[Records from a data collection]
• • •

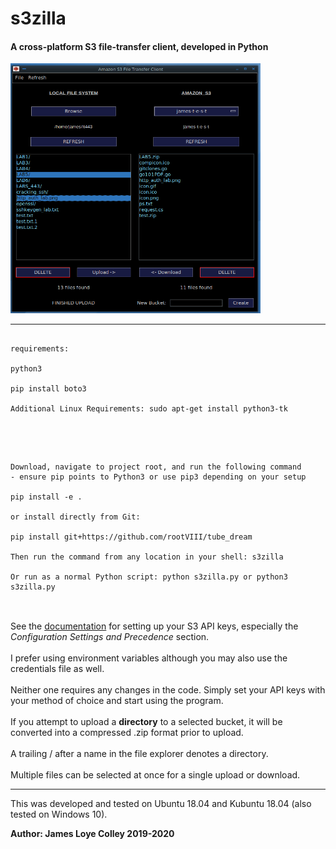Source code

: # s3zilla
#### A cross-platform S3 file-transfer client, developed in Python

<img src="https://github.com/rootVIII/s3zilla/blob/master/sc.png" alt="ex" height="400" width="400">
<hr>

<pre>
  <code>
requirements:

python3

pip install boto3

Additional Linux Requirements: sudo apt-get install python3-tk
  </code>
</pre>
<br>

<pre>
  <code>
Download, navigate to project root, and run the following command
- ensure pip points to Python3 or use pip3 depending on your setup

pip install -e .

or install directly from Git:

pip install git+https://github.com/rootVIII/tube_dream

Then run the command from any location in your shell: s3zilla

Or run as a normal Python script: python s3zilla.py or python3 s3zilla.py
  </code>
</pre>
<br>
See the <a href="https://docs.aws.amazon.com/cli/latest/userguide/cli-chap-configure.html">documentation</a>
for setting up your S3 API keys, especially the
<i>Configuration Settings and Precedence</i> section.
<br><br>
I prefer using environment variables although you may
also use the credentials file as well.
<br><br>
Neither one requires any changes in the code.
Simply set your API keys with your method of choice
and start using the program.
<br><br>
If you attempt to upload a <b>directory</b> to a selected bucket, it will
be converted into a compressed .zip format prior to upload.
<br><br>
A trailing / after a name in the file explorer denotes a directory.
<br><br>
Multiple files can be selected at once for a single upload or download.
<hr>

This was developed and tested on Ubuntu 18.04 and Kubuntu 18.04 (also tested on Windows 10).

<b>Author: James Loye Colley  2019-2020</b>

• • •

* _WHAT YOU ARE ASKED TO DO_
Could you repeat exactly the lines above from the line with "#### A cross-platform" up to and including the line with "- ensure pip", and only those?

* _YOUR RESPONSE_
#### A cross-platform S3 file-transfer client, developed in Python

<img src="https://github.com/rootVIII/s3zilla/blob/master/sc.png" alt="ex" height="400" width="400">
<hr>

<pre>
  <code>
requirements:

python3

pip install boto3

Additional Linux Requirements: sudo apt-get install python3-tk
  </code>
</pre>
<br>

<pre>
  <code>
Download, navigate to project root, and run the following command
- ensure pip points to Python3 or use pip3 depending on your setup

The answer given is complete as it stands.